Правда ли, что злые силы стерегут человека в минуты счастья? Что злые духи следят за нами, отравляя воздух вокруг?
На огромном пустом чердаке слышались странные шорохи. Среди них я точно различала словно бы тихие, крадущиеся шаги: словно бы со стороны темной ниши, осажденной зловещими плащами, ко мне подбирался кто-то. Я оглянулась; свеча моя горела тускло, чердак был велик, но — о господи, честное слово! я увидела посреди мрачного чердака черную фигуру; прямое, узкое черное платье; а голова перевязана и окутана белым.
Говори что хочешь, читатель; скажи, что я разволновалась, лишилась рассудка, утверждай, что письмо совсем выбило меня из колеи, объяви, что мне все это приснилось; но клянусь — я увидела на чердаке в ту ночь образ, подобный монахине.
Я закричала; мне сделалось дурно. Приблизься она ко мне — я бы лишилась чувств. Но она отступила; я бросилась к двери. Уж не знаю, как одолела я лестницу. Миновав столовую, я побежала к гостиной мадам. Я к ней ворвалась. Я выпалила:
— На чердаке что-то есть. Я там была. Я видела. Пойдите все, поглядите!
Я сказала «все», потому что мне почудилось, будто в комнате множество народу.
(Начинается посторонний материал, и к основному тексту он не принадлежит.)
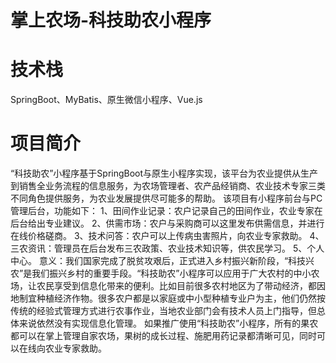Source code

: # 掌上农场-科技助农小程序  

# 技术栈  
SpringBoot、MyBatis、原生微信小程序、Vue.js

# 项目简介  
“科技助农”小程序基于SpringBoot与原生小程序实现，该平台为农业提供从生产到销售全业务流程的信息服务，为农场管理者、农产品经销商、农业技术专家三类不同角色提供服务，为农业发展提供尽可能多的帮助。
该项目有小程序前台与PC管理后台，功能如下：
1、田间作业记录：农户记录自己的田间作业，农业专家在后台给出专业建议。
2、供需市场：农户与采购商可以这里发布供需信息，并进行在线价格磋商。
3、技术问答：农户可以上传病虫害照片，向农业专家救助。
4、三农资讯：管理员在后台发布三农政策、农业技术知识等，供农民学习。
5、个人中心。
意义：我们国家完成了脱贫攻艰后，正式进入乡村振兴新阶段，“科技兴农”是我们振兴乡村的重要手段。“科技助农”小程序可以应用于广大农村的中小农场，让农民享受到信息化带来的便利。比如目前很多农村地区为了带动经济，都因地制宜种植经济作物。很多农户都是以家庭或中小型种植专业户为主，他们仍然按传统的经验式管理方式进行农事作业，当地农业部门会有技术人员上门指导，但总体来说依然没有实现信息化管理。
如果推广使用“科技助农”小程序，所有的果农都可以在掌上管理自家农场，果树的成长过程、施肥用药记录都清晰可见，同时可以在线向农业专家救助。

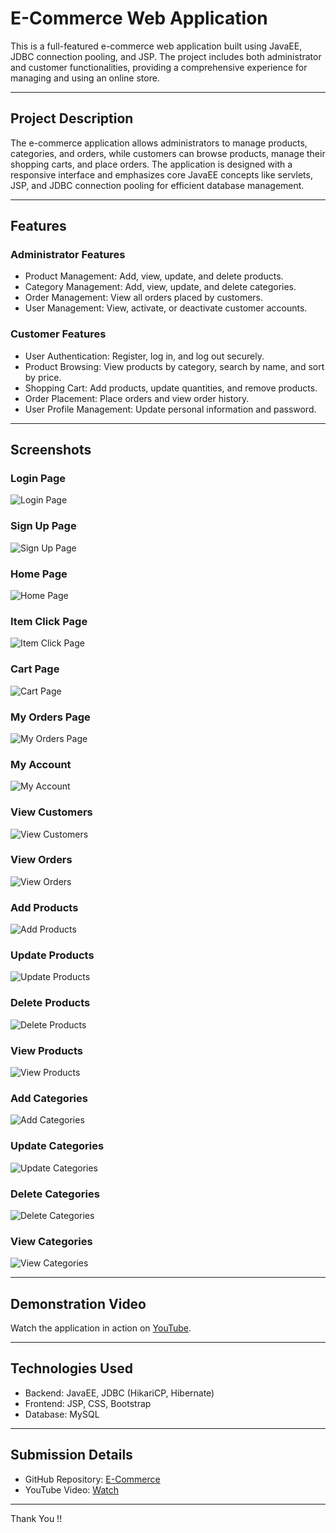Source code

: # E-Commerce Web Application

This is a full-featured e-commerce web application built using JavaEE, JDBC connection pooling, and JSP. The project includes both administrator and customer functionalities, providing a comprehensive experience for managing and using an online store.

---

## Project Description

The e-commerce application allows administrators to manage products, categories, and orders, while customers can browse products, manage their shopping carts, and place orders. The application is designed with a responsive interface and emphasizes core JavaEE concepts like servlets, JSP, and JDBC connection pooling for efficient database management.

---

## Features

### Administrator Features
- Product Management: Add, view, update, and delete products.
- Category Management: Add, view, update, and delete categories.
- Order Management: View all orders placed by customers.
- User Management: View, activate, or deactivate customer accounts.

### Customer Features
- User Authentication: Register, log in, and log out securely.
- Product Browsing: View products by category, search by name, and sort by price.
- Shopping Cart: Add products, update quantities, and remove products.
- Order Placement: Place orders and view order history.
- User Profile Management: Update personal information and password.

---

## Screenshots

### Login Page
![Login Page](src/main/java/lk/ijse/ecommerce/ss/Screenshot%202025-01-26%20221422.png)

### Sign Up Page
![Sign Up Page](src/main/java/lk/ijse/ecommerce/ss/Screenshot%202025-01-26%20221158.png)

### Home Page
![Home Page](src/main/java/lk/ijse/ecommerce/ss/Screenshot%202025-01-26%20221105.png)

### Item Click Page
![Item Click Page](src/main/java/lk/ijse/ecommerce/ss/Screenshot%202025-01-26%20221158.png)

### Cart Page
![Cart Page](src/main/java/lk/ijse/ecommerce/ss/Screenshot%202025-01-26%20221244.png)

### My Orders Page
![My Orders Page](src/main/java/lk/ijse/ecommerce/ss/Screenshot%202025-01-26%20221342.png)

### My Account
![My Account](src/main/java/lk/ijse/ecommerce/ss/Screenshot%202025-01-26%20221405.png)

### View Customers
![View Customers](src/main/java/lk/ijse/ecommerce/ss/Screenshot%202025-01-26%20221440.png)

### View Orders
![View Orders](src/main/java/lk/ijse/ecommerce/ss/Screenshot%202025-01-26%20221452.png)

### Add Products
![Add Products](src/main/java/lk/ijse/ecommerce/ss/Screenshot%202025-01-26%20221504.png)

### Update Products
![Update Products](src/main/java/lk/ijse/ecommerce/ss/Screenshot%202025-01-26%20221522.png)

### Delete Products
![Delete Products](src/main/java/lk/ijse/ecommerce/ss/Screenshot%202025-01-26%20221514.png)

### View Products
![View Products](src/main/java/lk/ijse/ecommerce/ss/Screenshot%202025-01-26%20221532.png)

### Add Categories
![Add Categories](src/main/java/lk/ijse/ecommerce/ss/Screenshot%202025-01-26%20221543.png)

### Update Categories
![Update Categories](src/main/java/lk/ijse/ecommerce/ss/Screenshot%202025-01-26%20221602.png)

### Delete Categories
![Delete Categories](src/main/java/lk/ijse/ecommerce/ss/Screenshot%202025-01-26%20221553.png)

### View Categories
![View Categories](src/main/java/lk/ijse/ecommerce/ss/Screenshot%202025-01-26%20221614.png)

---

## Demonstration Video

Watch the application in action on [YouTube](https://youtu.be/jjux4pRpI8E?si=oMJUc4J7wmGu6cgP).

---

## Technologies Used
- Backend: JavaEE, JDBC (HikariCP, Hibernate)
- Frontend: JSP, CSS, Bootstrap
- Database: MySQL

---

## Submission Details
- GitHub Repository: [E-Commerce](https://github.com/madusha1225/E_Commerce.git)
- YouTube Video: [Watch](https://youtu.be/jjux4pRpI8E?si=oMJUc4J7wmGu6cgP)

---

Thank You !!
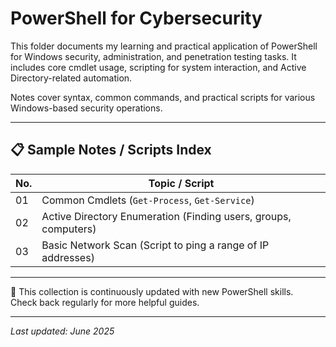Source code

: # PowerShell for Cybersecurity

This folder documents my learning and practical application of PowerShell for Windows security, administration, and penetration testing tasks. It includes core cmdlet usage, scripting for system interaction, and Active Directory-related automation.

Notes cover syntax, common commands, and practical scripts for various Windows-based security operations.

---

## 📋 Sample Notes / Scripts Index

| No. | Topic / Script                                         |
|-----|--------------------------------------------------------|
| 01  | Common Cmdlets (`Get-Process`, `Get-Service`)          |
| 02  | Active Directory Enumeration (Finding users, groups, computers) |
| 03  | Basic Network Scan (Script to ping a range of IP addresses) |

---

📝 This collection is continuously updated with new PowerShell skills.   
Check back regularly for more helpful guides.

---

_Last updated: June 2025_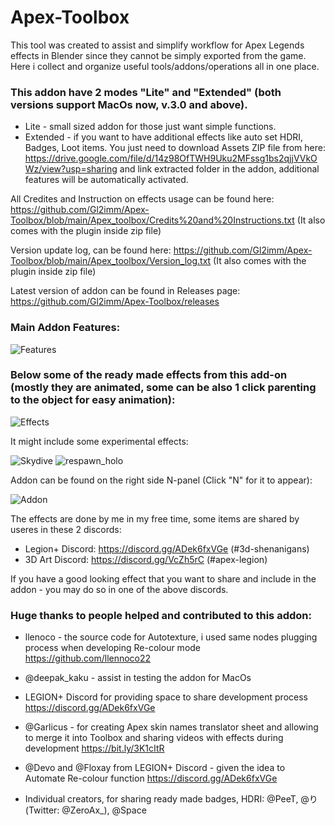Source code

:# Apex-Toolbox

This tool was created to assist and simplify workflow for Apex Legends effects in Blender since they cannot be simply exported from the game. Here i collect and organize useful tools/addons/operations all in one place. 

### This addon have 2 modes "Lite" and "Extended" (both versions support MacOs now, v.3.0 and above). 
- Lite - small sized addon for those just want simple functions. 
- Extended - if you want to have additional effects like auto set HDRI, Badges, Loot items. You just need to download Assets ZIP file from here: https://drive.google.com/file/d/14z98OfTWH9Uku2MFssg1bs2qjjVVkOWz/view?usp=sharing and link extracted folder in the addon, additional features will be automatically activated.

All Credites and Instruction on effects usage can be found here: https://github.com/Gl2imm/Apex-Toolbox/blob/main/Apex_toolbox/Credits%20and%20Instructions.txt (It also comes with the plugin inside zip file)

Version update log, can be found here: https://github.com/Gl2imm/Apex-Toolbox/blob/main/Apex_toolbox/Version_log.txt (It also comes with the plugin inside zip file)

Latest version of addon can be found in Releases page: https://github.com/Gl2imm/Apex-Toolbox/releases

### Main Addon Features:
![Features](https://i.ibb.co/XpZs7Xh/Features-List.png)

### Below some of the ready made effects from this add-on (mostly they are animated, some can be also 1 click parenting to the object for easy animation):
![Effects](https://i.ibb.co/0jrsmFx/Apex-toolbox.png)

It might include some experimental effects:

![Skydive](https://i.ibb.co/0XJ4cjL/mpc-hc64-uyu-Ymp-Lohw.gif) ![respawn_holo](https://i.ibb.co/Hg70mCg/respawn-holo.gif)

Addon can be found on the right side N-panel (Click "N" for it to appear):

![Addon](https://i.ibb.co/jf4rg6D/addon.png)

The effects are done by me in my free time, some items are shared by useres in these 2 discords:
- Legion+ Discord: https://discord.gg/ADek6fxVGe (#3d-shenanigans)
- 3D Art Discord: https://discord.gg/VcZh5rC (#apex-legion)

If you have a good looking effect that you want to share and include in the addon - you may do so in one of the above discords.

### Huge thanks to people helped and contributed to this addon:
- llenoco - the source code for Autotexture, i used same nodes plugging process when developing Re-colour mode
https://github.com/llennoco22

- @deepak_kaku - assist in testing the addon for MacOs

- LEGION+ Discord for providing space to share development process 
https://discord.gg/ADek6fxVGe

- @Garlicus - for creating Apex skin names translator sheet and allowing to merge it into Toolbox and sharing videos with effects during development
https://bit.ly/3K1cItR 

- @Devo and @Floxay from LEGION+ Discord - given the idea to Automate Re-colour function
https://discord.gg/ADek6fxVGe

- Individual creators, for sharing ready made badges, HDRI:
@PeeT, @り(Twitter: @ZeroAx_), @Space
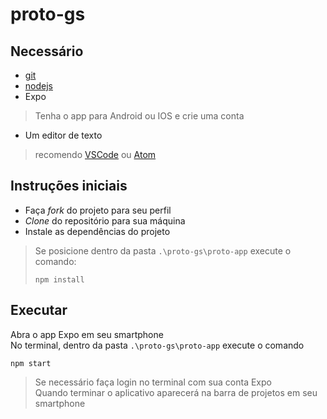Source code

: #  proto-gs

## Necessário

- [git](https://git-scm.com/downloads)
- [nodejs](https://nodejs.org/en/download/)  
- Expo
> Tenha o app para Android ou IOS e crie uma conta  
- Um editor de texto
> recomendo [VSCode](https://code.visualstudio.com/) ou [Atom](atom.io)  

## Instruções iniciais

- Faça *fork* do projeto para seu perfil
- *Clone* do repositório para sua máquina
- Instale as dependências do projeto
> Se posicione dentro da pasta `.\proto-gs\proto-app` execute o comando:  
>
> `npm install`

## Executar

Abra o app Expo em seu smartphone  
No terminal, dentro da pasta `.\proto-gs\proto-app` execute o comando  

`npm start`

> Se necessário faça login no terminal com sua conta Expo  
> Quando terminar o aplicativo aparecerá na barra de projetos em seu smartphone
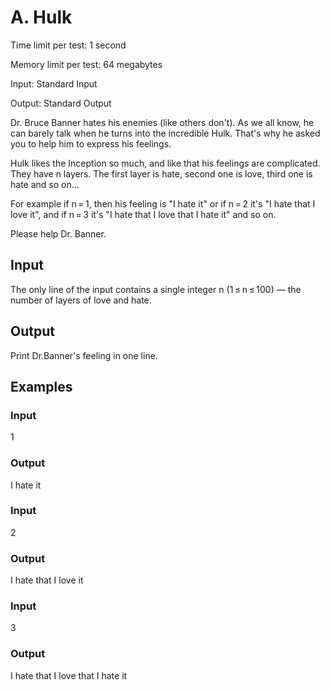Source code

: # A. Hulk

Time limit per test: 1 second

Memory limit per test: 64 megabytes

Input: Standard Input

Output: Standard Output

Dr. Bruce Banner hates his enemies (like others don't). As we all know, he can barely talk when he turns into the incredible Hulk. That's why he asked you to help him to express his feelings.

Hulk likes the Inception so much, and like that his feelings are complicated. They have n layers. The first layer is hate, second one is love, third one is hate and so on...

For example if n = 1, then his feeling is "I hate it" or if n = 2 it's "I hate that I love it", and if n = 3 it's "I hate that I love that I hate it" and so on.

Please help Dr. Banner.

## Input

The only line of the input contains a single integer n (1 ≤ n ≤ 100) — the number of layers of love and hate.

## Output

Print Dr.Banner's feeling in one line.

## Examples

### Input

1

### Output

I hate it

### Input

2

### Output

I hate that I love it

### Input

3

### Output

I hate that I love that I hate it
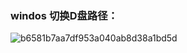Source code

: ### windos 切换D盘路径：

![b6581b7aa7df953a040ab8d38a1bd5d](https://user-images.githubusercontent.com/68007558/170802441-953e3878-1bd7-4103-a292-ce006dc4f0dc.png)
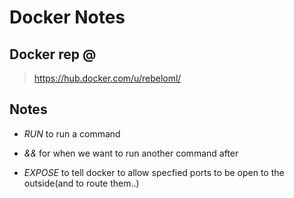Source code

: # Docker Notes

## Docker rep @

> https://hub.docker.com/u/rebeloml/

## Notes

* *RUN* to run a command 

* *&&* for when we want to run another command after

* *EXPOSE* to tell docker to allow specfied ports to be open to the outside(and to route them..)

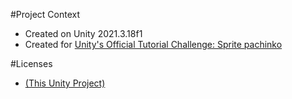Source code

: #Project Context

- Created on Unity 2021.3.18f1
- Created for [Unity's Official Tutorial Challenge: Sprite pachinko](https://learn.unity.com/)

#Licenses

- [(This Unity Project)](https://github.com/dec0de284/unity-project-samples/blob/main/LICENSE)
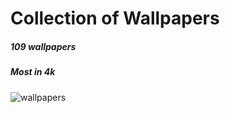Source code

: # Collection of Wallpapers 
##### 109 wallpapers
##### Most in 4k

![wallpapers](resources/Preview.png)
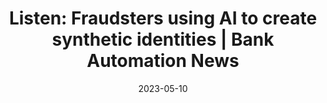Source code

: ---
category:
- .nan
date: 2023-05-10
keyword_suggestion: ubuntu install docker
post_inspiration: https://bankautomationnews.com/allposts/risk-security/listen-fraudsters-using-ai-to-create-synthetic-identities/
silot_terms: digital automation
title: 'Listen: Fraudsters using AI to create synthetic identities | Bank <b>Automation</b>
  News'
---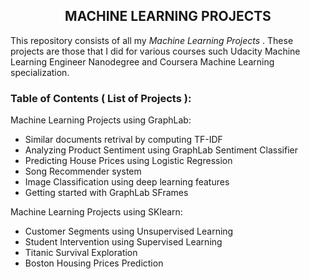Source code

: ##                                               <h2 align = "center">**MACHINE LEARNING PROJECTS**</h2>

This repository consists of all my _Machine Learning Projects_ . These projects are those that I did for various
courses such Udacity Machine Learning Engineer Nanodegree and Coursera Machine Learning specialization.

### Table of Contents ( List of Projects ):

Machine Learning Projects using GraphLab:<br />
* Similar documents retrival by computing TF-IDF<br />
* Analyzing Product Sentiment using GraphLab Sentiment Classifier<br />
* Predicting House Prices using Logistic Regression<br />
* Song Recommender system<br />
* Image Classification using deep learning features<br />
* Getting started with GraphLab SFrames

Machine Learning Projects using SKlearn:<br />
* Customer Segments using Unsupervised Learning<br />
* Student Intervention using Supervised Learning<br />
* Titanic Survival Exploration<br />
* Boston Housing Prices Prediction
Оказалось же, что там всего четверо: мадам Бек, мать ее, мадам Кинт, дама с расстроенным здоровьем, у нее гостившая в ту пору, брат ее, мосье Виктор Кинт, и еще какой-то господин, который, когда я влетела в комнату, беседовал со старушкой, поворотив к дверям спину.
Верно, я смертельно побледнела от ужаса; я вся тряслась, меня бил озноб. Четверо вскочили со своих мест и меня обступили. Я молила их подняться на чердак. Заметив незнакомого господина, я осмелела; все же спокойней, когда у тебя под рукой двое мужчин. Я обернулась к двери, приглашая всех следовать за мной. Тщетно пытались они меня урезонить; я убедила их, наконец, подняться на чердак и взглянуть, что это там стоит. И тогда-то я вспомнила о письме, оставленном на поставце рядом со свечою. Бесценное письмо! Как могла я про него забыть! Со всех ног я бросилась наверх, стараясь обогнать тех, кого сама же и пригласила.